Task objective ▸ Please return the listing below from the line with "### Next Steps" through its last line, exactly, and include nothing else.

Task data ▸
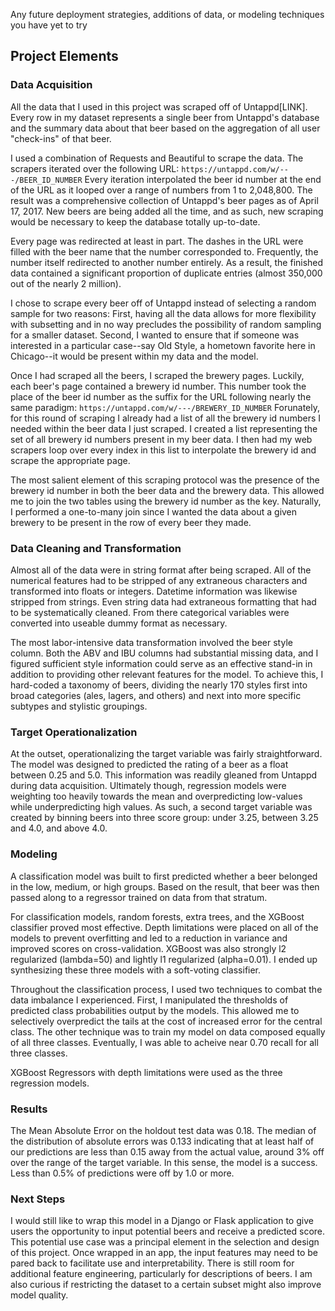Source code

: 

Any future deployment strategies, additions of data, or modeling techniques you have yet to try


## Project Elements
### Data Acquisition
All the data that I used in this project was scraped off of Untappd[LINK]. Every row in my dataset represents a single beer from Untappd's database and the summary data about that beer based on the aggregation of all user "check-ins" of that beer.

I used a combination of Requests and Beautiful to scrape the data. The scrapers iterated over the following URL:
```https://untappd.com/w/---/BEER_ID_NUMBER```
Every iteration interpolated the beer id number at the end of the URL as it looped over a range of numbers from 1 to 2,048,800. The result was a comprehensive collection of Untappd's beer pages as of April 17, 2017. New beers are being added all the time, and as such, new scraping would be necessary to keep the database totally up-to-date. 

Every page was redirected at least in part. The dashes in the URL were filled with the beer name that the number corresponded to. Frequently, the number itself redirected to another number entirely. As a result, the finished data contained a significant proportion of duplicate entries (almost 350,000 out of the nearly 2 million).

I chose to scrape every beer off of Untappd instead of selecting a random sample for two reasons: First, having all the data allows for more flexibility with subsetting and in no way precludes the possibility of random sampling for a smaller dataset. Second, I wanted to ensure that if someone was interested in a particular case--say Old Style, a hometown favorite here in Chicago--it would be present within my data and the model.

Once I had scraped all the beers, I scraped the brewery pages. Luckily, each beer's page contained a brewery id number. This number took the place of the beer id number as the suffix for the URL following nearly the same paradigm:
```https://untappd.com/w/---/BREWERY_ID_NUMBER```
Forunately, for this round of scraping I already had a list of all the brewery id numbers I needed within the beer data I just scraped. I created a list representing the set of all brewery id numbers present in my beer data. I then had my web scrapers loop over every index in this list to interpolate the brewery id and scrape the appropriate page.

The most salient element of this scraping protocol was the presence of the brewery id number in both the beer data and the brewery data. This allowed me to join the two tables using the brewery id number as the key. Naturally, I performed a one-to-many join since I wanted the data about a given brewery to be present in the row of every beer they made. 

### Data Cleaning and Transformation
Almost all of the data were in string format after being scraped. All of the numerical features had to be stripped of any extraneous characters and transformed into floats or integers. Datetime information was likewise stripped from strings. Even string data had extraneous formatting that had to be systematically cleaned. From there categorical variables were converted into useable dummy format as necessary. 

The most labor-intensive data transformation involved the beer style column. Both the ABV and IBU columns had substantial missing data, and I figured sufficient style information could serve as an effective stand-in in addition to providing other relevant features for the model. To achieve this, I hard-coded a taxonomy of beers, dividing the nearly 170 styles first into broad categories (ales, lagers, and others) and next into more specific subtypes and stylistic groupings.

### Target Operationalization
At the outset, operationalizing the target variable was fairly straightforward. The model was designed to predicted the rating of a beer as a float between 0.25 and 5.0. This information was readily gleaned from Untappd during data acquisition. Ultimately though, regression models were weighting too heavily towards the mean and overpredicting low-values while underpredicting high values. As such, a second target variable was created by binning beers into three score group: under 3.25, between 3.25 and 4.0, and above 4.0. 

### Modeling
A classification model was built to first predicted whether a beer belonged in the low, medium, or high groups. Based on the result, that beer was then passed along to a regressor trained on data from that stratum. 

For classification models, random forests, extra trees, and the XGBoost classifier proved most effective. Depth limitations were placed on all of the models to prevent overfitting and led to a reduction in variance and improved scores on cross-validation. XGBoost was also strongly l2 regularized (lambda=50) and lightly l1 regularized (alpha=0.01). I ended up synthesizing these three models with a soft-voting classifier. 

Throughout the classification process, I used two techniques to combat the data imbalance I experienced. First, I manipulated the thresholds of predicted class probabilities output by the models. This allowed me to selectively overpredict the tails at the cost of increased error for the central class. The other technique was to train my model on data composed equally of all three classes. Eventually, I was able to acheive near 0.70 recall for all three classes.

XGBoost Regressors with depth limitations were used as the three regression models. 

### Results
The Mean Absolute Error on the holdout test data was 0.18. The median of the distribution of absolute errors was 0.133 indicating that at least half of our predictions are less than 0.15 away from the actual value, around 3% off over the range of the target variable. In this sense, the model is a success. Less than 0.5% of predictions were off by 1.0 or more.

### Next Steps
I would still like to wrap this model in a Django or Flask application to give users the opportunity to input potential beers and receive a predicted score. This potential use case was a principal element in the selection and design of this project. Once wrapped in an app, the input features may need to be pared back to facilitate use and interpretability. There is still room for additional feature engineering, particularly for descriptions of beers. I am also curious if restricting the dataset to a certain subset might also improve model quality.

Your response ▸
### Next Steps
I would still like to wrap this model in a Django or Flask application to give users the opportunity to input potential beers and receive a predicted score. This potential use case was a principal element in the selection and design of this project. Once wrapped in an app, the input features may need to be pared back to facilitate use and interpretability. There is still room for additional feature engineering, particularly for descriptions of beers. I am also curious if restricting the dataset to a certain subset might also improve model quality.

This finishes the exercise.